I want to match the last group, which is enclosed in [], but may contain one of more [] inside of itself in a nested structure.
I managed, although not elegantly, to get the nested [] matching going using the regex of python. This solution works for some cases (such as s1) but not s2 or s3 when there are multiple such matches. My solution will only match the first one.
Any suggestions? A better regular expression? Or regular expression is not the way to go? Thanks a lot!
In [116]:
s1 = 'AAA [BBB [CCC]]'
s2 = 'AAA [DDD] [EEE]'
s3 = 'AAA [BBB [CCC]] [EEE]'
for s in [s1, s2, s3]:
result = regex.search(r'(?<rec>\[(?:[^\[\]]++|(?&rec))*\])',s,flags=regex.VERBOSE)
print(result.captures('rec'))
['[CCC]', '[BBB [CCC]]'] #I know it is perfect, but I can take the last one in the list
['[DDD]'] #This is the first one, I want the last one, which is [EEE]

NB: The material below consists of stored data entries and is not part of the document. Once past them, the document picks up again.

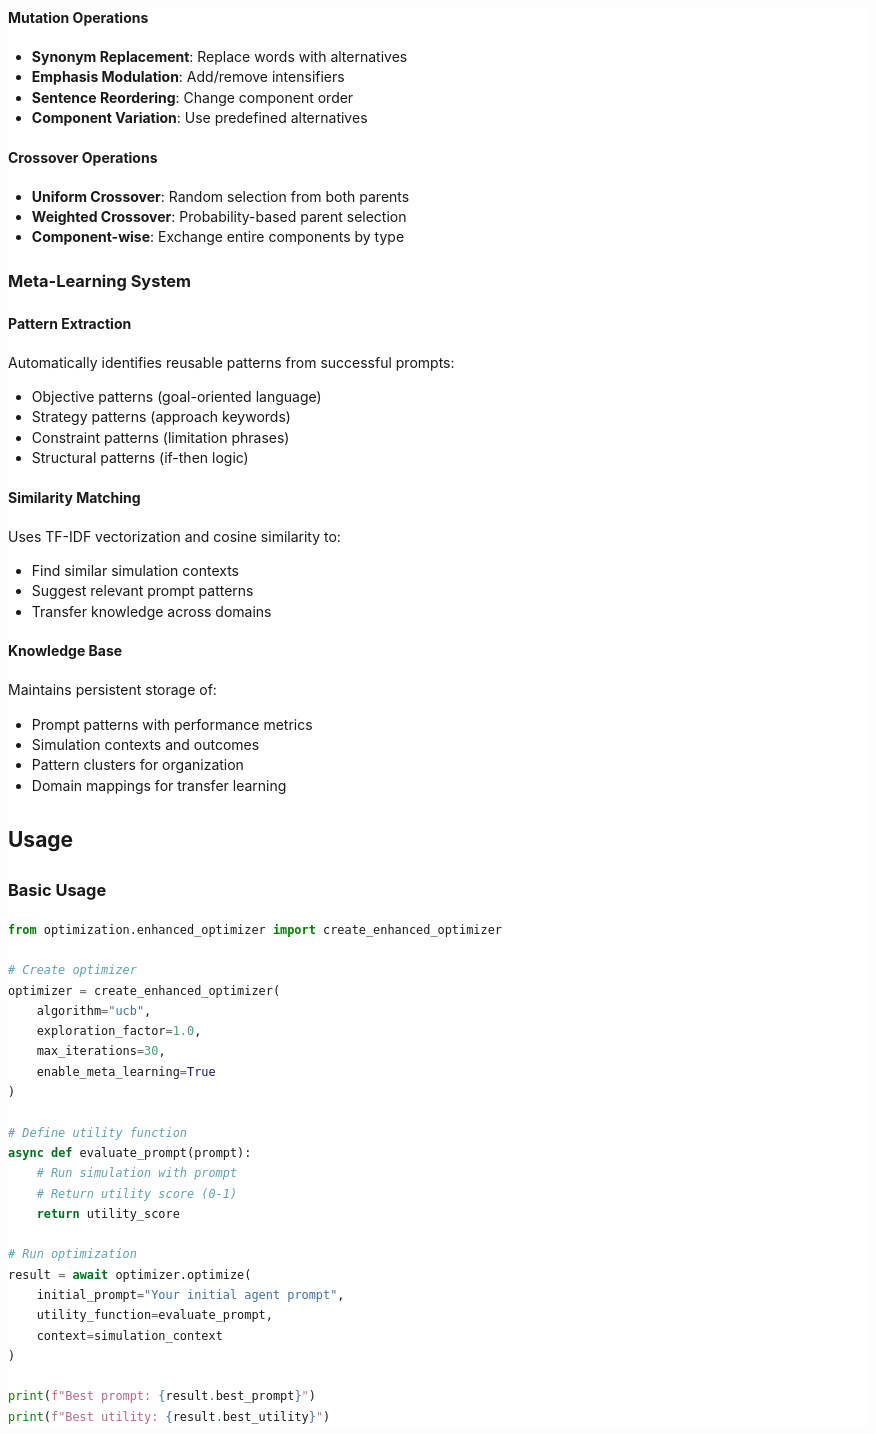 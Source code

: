 #### Mutation Operations
- **Synonym Replacement**: Replace words with alternatives
- **Emphasis Modulation**: Add/remove intensifiers
- **Sentence Reordering**: Change component order
- **Component Variation**: Use predefined alternatives

#### Crossover Operations
- **Uniform Crossover**: Random selection from both parents
- **Weighted Crossover**: Probability-based parent selection
- **Component-wise**: Exchange entire components by type

### Meta-Learning System

#### Pattern Extraction
Automatically identifies reusable patterns from successful prompts:
- Objective patterns (goal-oriented language)
- Strategy patterns (approach keywords)
- Constraint patterns (limitation phrases)
- Structural patterns (if-then logic)

#### Similarity Matching
Uses TF-IDF vectorization and cosine similarity to:
- Find similar simulation contexts
- Suggest relevant prompt patterns
- Transfer knowledge across domains

#### Knowledge Base
Maintains persistent storage of:
- Prompt patterns with performance metrics
- Simulation contexts and outcomes
- Pattern clusters for organization
- Domain mappings for transfer learning

## Usage

### Basic Usage

```python
from optimization.enhanced_optimizer import create_enhanced_optimizer

# Create optimizer
optimizer = create_enhanced_optimizer(
    algorithm="ucb",
    exploration_factor=1.0,
    max_iterations=30,
    enable_meta_learning=True
)

# Define utility function
async def evaluate_prompt(prompt):
    # Run simulation with prompt
    # Return utility score (0-1)
    return utility_score

# Run optimization
result = await optimizer.optimize(
    initial_prompt="Your initial agent prompt",
    utility_function=evaluate_prompt,
    context=simulation_context
)

print(f"Best prompt: {result.best_prompt}")
print(f"Best utility: {result.best_utility}")
``` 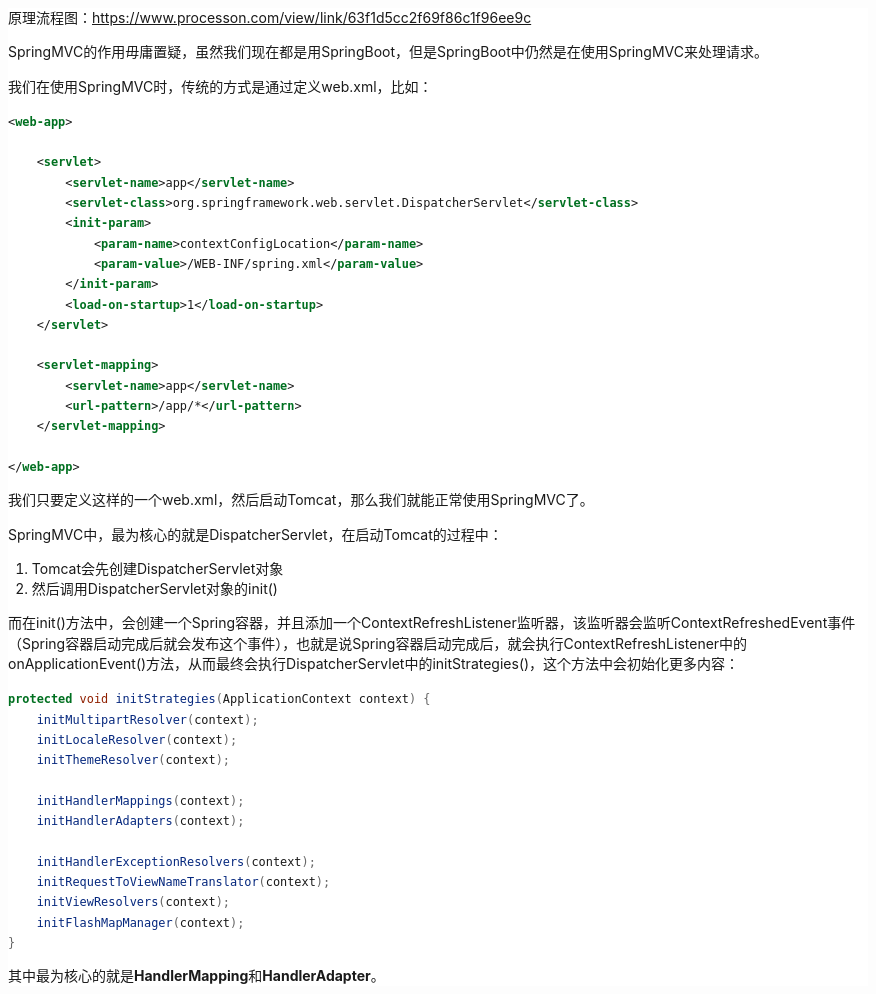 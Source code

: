 

原理流程图：https://www.processon.com/view/link/63f1d5cc2f69f86c1f96ee9c

SpringMVC的作用毋庸置疑，虽然我们现在都是用SpringBoot，但是SpringBoot中仍然是在使用SpringMVC来处理请求。

我们在使用SpringMVC时，传统的方式是通过定义web.xml，比如：

```xml
<web-app>

	<servlet>
		<servlet-name>app</servlet-name>
		<servlet-class>org.springframework.web.servlet.DispatcherServlet</servlet-class>
		<init-param>
			<param-name>contextConfigLocation</param-name>
			<param-value>/WEB-INF/spring.xml</param-value>
		</init-param>
		<load-on-startup>1</load-on-startup>
	</servlet>

	<servlet-mapping>
		<servlet-name>app</servlet-name>
		<url-pattern>/app/*</url-pattern>
	</servlet-mapping>

</web-app>
```

我们只要定义这样的一个web.xml，然后启动Tomcat，那么我们就能正常使用SpringMVC了。

SpringMVC中，最为核心的就是DispatcherServlet，在启动Tomcat的过程中：

1. Tomcat会先创建DispatcherServlet对象
2. 然后调用DispatcherServlet对象的init()

而在init()方法中，会创建一个Spring容器，并且添加一个ContextRefreshListener监听器，该监听器会监听ContextRefreshedEvent事件（Spring容器启动完成后就会发布这个事件），也就是说Spring容器启动完成后，就会执行ContextRefreshListener中的onApplicationEvent()方法，从而最终会执行DispatcherServlet中的initStrategies()，这个方法中会初始化更多内容：

```java
protected void initStrategies(ApplicationContext context) {
    initMultipartResolver(context);
	initLocaleResolver(context);
	initThemeResolver(context);

	initHandlerMappings(context);
	initHandlerAdapters(context);

	initHandlerExceptionResolvers(context);
	initRequestToViewNameTranslator(context);
	initViewResolvers(context);
	initFlashMapManager(context);
}
```

其中最为核心的就是**HandlerMapping**和**HandlerAdapter**。
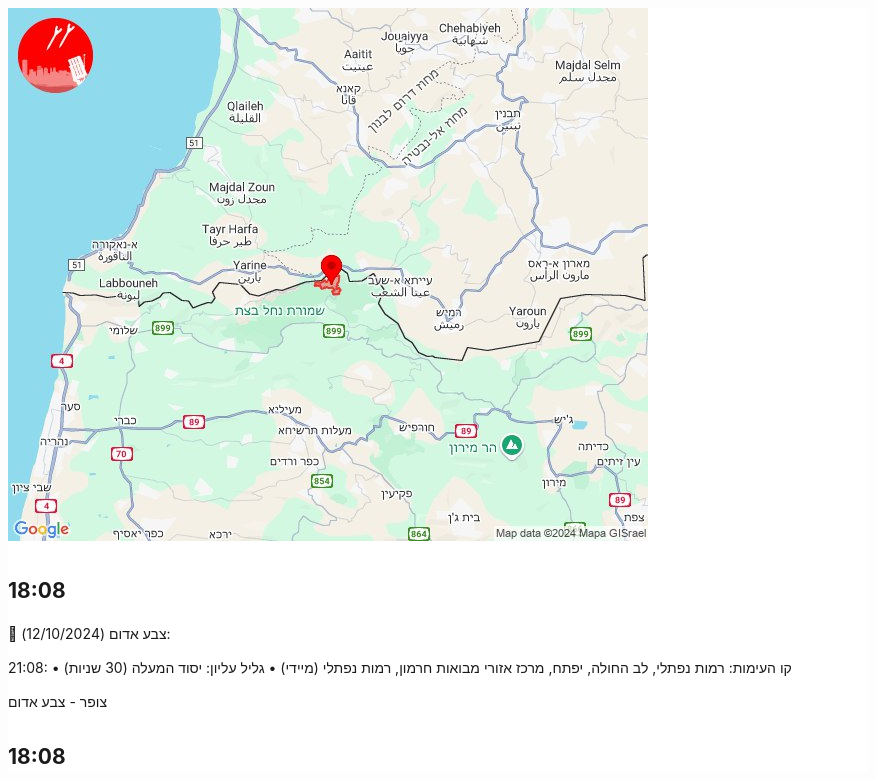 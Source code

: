 ![Photo](images/30207.jpg)

## 18:08

🔴 צבע אדום (12/10/2024):

21:08:
• קו העימות: רמות נפתלי, לב החולה, יפתח, מרכז אזורי מבואות חרמון, רמות נפתלי (מיידי)
• גליל עליון: יסוד המעלה (30 שניות)

צופר - צבע אדום

## 18:08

['[CCC]', '[BBB [CCC]]'] #same problem as above
Edit:
Thanks a lot of the help, if I have 15 reps I will up-vote ya all. However, sorry for not including the intended result, which should be:
'AAA [BBB [CCC]]' -> '[BBB [CCC]]'
'AAA [DDD] [EEE]' -> '[EEE]'
'AAA [BBB [CCC]] [EEE]' -> '[EEE]'
'000 [[aaa] xxx [yyy [zzz ]]' -> '[[aaa] xxx [yyy [zzz ]]'